NoTranslationLayer · 5yler · Jun 26, 2023 · Jul 4, 2023 · Jul 4, 2023 · Jul 4, 2023
diff --git a/reflect/conversions.py b/reflect/conversions.py
@@ -106,19 +106,20 @@ def get_post_metric_default(self, metric_kind: str):
             )
             raise
 
+
 def convert_timestamp(apple_timestamp: float) -> str:
     """
     Convert an Apple-style timestamp to a local time string.
-    
+
     Args:
         apple_timestamp (float): The Apple timestamp to convert.
 
     Returns:
-        str: The timestamp in local time as a string formatted as 
+        str: The timestamp in local time as a string formatted as
              "YYYY-MM-DD HH:MM:SS".
     """
     # Convert the Apple timestamp to a Python timestamp
-    # 978307200 is the number of seconds between 1970-01-01T00:00:00Z and 
+    # 978307200 is the number of seconds between 1970-01-01T00:00:00Z and
     # 2001-01-01T00:00:00Z
     timestamp = apple_timestamp + 978307200
 
@@ -352,6 +353,7 @@ def parse_json(
 def save_dataframes_to_csv(
     reflections_map: Dict[str, pd.DataFrame],
     output_folder: str,
+    do_anonymize: Optional[bool] = False,
     filter_list: Optional[List[str]] = None,
 ) -> None:
     """
@@ -368,9 +370,82 @@ def save_dataframes_to_csv(
     Returns:
         None
     """
+    if do_anonymize:
+        import nltk
+
+        nltk.download("words")
+
     if filter_list is not None:
         reflections_map = {
             k: v for k, v in reflections_map.items() if k in filter_list
         }
     for name, df in reflections_map.items():
+        if do_anonymize:
+            name, df = anonymize(df)
         df.to_csv(os.path.join(output_folder, f"{name}.csv"), index=False)
+
+
+def anonymize(df: pd.DataFrame) -> Tuple[str, pd.DataFrame]:
+    """
+    Anonymize the input dataframe by removing specific columns, adding a random
+    time offset to the "Date" column, and replacing other column names with a
+    random capitalized word.
+
+    Applies a random linear transformation of the form y = kx to any numerical
+    columns, where k is a random floating point number between 0.5 and 10 and a
+    sign flip is applied with 50% chance.
+
+    Any non-empty string values in the dataframe are replaced with a random
+    word.
+
+    If a column has boolean values, randomly flip the sign of the entire column
+    with a 50% chance.
+
+    Parameters
+    ----------
+    df : pd.DataFrame
+        Input dataframe to be anonymized.
+
+    Returns
+    -------
+    Tuple[str, pd.DataFrame]
+        A tuple where the first element is a random capitalized word and the
+        second element is the anonymized dataframe.
+    """
+    import nltk
+    import random
+
+    # Step 1: Remove specified columns
+    df = df.drop(columns=["Notes", "ID", "Timestamp"], errors="ignore")
+
+    # Step 2: Add random time offset to "Date" column
+    if "Date" in df.columns:
+        df["Date"] = pd.to_datetime(df["Date"])
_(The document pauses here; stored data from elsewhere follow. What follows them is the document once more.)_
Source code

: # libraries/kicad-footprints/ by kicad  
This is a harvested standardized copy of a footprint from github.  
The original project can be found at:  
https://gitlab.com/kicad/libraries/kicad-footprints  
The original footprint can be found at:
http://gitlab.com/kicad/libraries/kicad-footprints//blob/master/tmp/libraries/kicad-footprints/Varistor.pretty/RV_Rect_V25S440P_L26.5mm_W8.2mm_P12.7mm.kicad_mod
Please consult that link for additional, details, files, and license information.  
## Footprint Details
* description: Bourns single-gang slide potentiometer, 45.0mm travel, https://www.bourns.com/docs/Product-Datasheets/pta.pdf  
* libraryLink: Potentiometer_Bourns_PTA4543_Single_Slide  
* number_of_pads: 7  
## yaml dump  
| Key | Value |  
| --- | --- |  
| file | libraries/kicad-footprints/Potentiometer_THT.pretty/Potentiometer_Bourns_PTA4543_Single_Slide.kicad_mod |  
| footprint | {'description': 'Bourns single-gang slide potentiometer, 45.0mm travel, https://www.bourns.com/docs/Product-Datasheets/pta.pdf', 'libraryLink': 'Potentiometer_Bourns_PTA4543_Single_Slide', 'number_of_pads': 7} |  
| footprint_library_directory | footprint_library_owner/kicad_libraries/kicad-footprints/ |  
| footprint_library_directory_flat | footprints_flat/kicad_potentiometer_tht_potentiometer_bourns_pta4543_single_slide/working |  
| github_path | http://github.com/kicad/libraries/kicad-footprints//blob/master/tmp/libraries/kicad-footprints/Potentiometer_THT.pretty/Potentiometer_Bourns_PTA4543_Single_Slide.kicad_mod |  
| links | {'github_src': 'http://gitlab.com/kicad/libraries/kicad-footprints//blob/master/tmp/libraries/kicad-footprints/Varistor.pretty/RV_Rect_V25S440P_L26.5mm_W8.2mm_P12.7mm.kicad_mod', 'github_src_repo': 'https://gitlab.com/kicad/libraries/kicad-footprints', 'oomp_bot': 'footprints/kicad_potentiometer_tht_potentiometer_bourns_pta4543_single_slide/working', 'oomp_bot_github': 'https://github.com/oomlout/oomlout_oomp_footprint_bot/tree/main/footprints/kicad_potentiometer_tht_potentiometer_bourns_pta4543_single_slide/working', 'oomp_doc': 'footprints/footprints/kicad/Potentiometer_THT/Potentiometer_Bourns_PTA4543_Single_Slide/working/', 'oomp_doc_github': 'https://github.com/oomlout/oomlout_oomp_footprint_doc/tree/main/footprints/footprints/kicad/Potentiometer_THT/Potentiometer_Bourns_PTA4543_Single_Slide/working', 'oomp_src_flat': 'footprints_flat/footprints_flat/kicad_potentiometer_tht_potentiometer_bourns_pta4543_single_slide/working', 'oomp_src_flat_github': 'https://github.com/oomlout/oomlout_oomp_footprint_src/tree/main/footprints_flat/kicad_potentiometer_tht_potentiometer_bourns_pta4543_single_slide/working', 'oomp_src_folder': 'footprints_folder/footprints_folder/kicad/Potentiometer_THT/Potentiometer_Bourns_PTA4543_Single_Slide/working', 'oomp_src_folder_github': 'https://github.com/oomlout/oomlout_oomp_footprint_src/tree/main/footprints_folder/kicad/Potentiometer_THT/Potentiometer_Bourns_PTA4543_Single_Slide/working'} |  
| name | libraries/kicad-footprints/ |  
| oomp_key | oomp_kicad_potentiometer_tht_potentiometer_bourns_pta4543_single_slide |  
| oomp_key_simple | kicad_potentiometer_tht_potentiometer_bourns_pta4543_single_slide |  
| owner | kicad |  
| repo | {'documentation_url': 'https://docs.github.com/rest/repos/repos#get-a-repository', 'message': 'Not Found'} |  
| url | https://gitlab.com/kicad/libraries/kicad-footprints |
+        random_offset = pd.tseries.offsets.DateOffset(
+            years=np.random.randint(-1000, 1000)
+        )
+        df["Date"] += random_offset
+
+    def random_word():
+        return random.choice(nltk.corpus.words.words()).capitalize()
+
+    # Step 3: Set all values in dataframe to NaN if set_all_nan is True
+    # and apply a random linear transformation to numerical columns
+    # and replace non-empty strings with a random word
+    for col in df.columns:
+        if df[col].dtype == "object":
+            df[col] = df[col].apply(lambda x: random_word() if x else x)
+        elif df[col].dtype in ["int64", "float64"]:
+            k = random.uniform(0.5, 10) * random.choice([-1, 1])
+            df[col] = df[col] * k
+        elif df[col].dtype == "bool":
+            if random.choice([True, False]):
+                df[col] = ~df[col]
+
+    # Step 4: Replace other column names with random capitalized word
+    new_columns = {col: random_word() for col in df.columns if col != "Date"}
+    df = df.rename(columns=new_columns)
+
+    name = random_word()
+
+    return name, df
diff --git a/scripts/anonymize.py b/scripts/anonymize.py
@@ -0,0 +1,68 @@
+import json
+import random
+import argparse
+from nltk.corpus import words, wordnet
+from pathlib import Path
+
+# Generate a list of nouns and adjectives
+nouns = {x.name().split(".", 1)[0] for x in wordnet.all_synsets("n")}
+adjectives = {x.name().split(".", 1)[0] for x in wordnet.all_synsets("a")}
+words_list = list(nouns | adjectives)
+
+
+def generate_random_word():
+    word = random.choice(words_list)
+    return " ".join(part.capitalize() for part in word.split("_"))
+
+
+def update_values(data, word_map):
+    if isinstance(data, list):
+        for i in range(len(data)):
+            if isinstance(data[i], str):
+                if data[i] not in word_map:
+                    word_map[data[i]] = generate_random_word()
+                data[i] = word_map[data[i]]
+            else:
+                update_values(data[i], word_map)
+    elif isinstance(data, dict):
+        for key, value in data.items():
+            if key in ["name", "group"] and value != "":
+                if value not in word_map:
+                    word_map[value] = generate_random_word()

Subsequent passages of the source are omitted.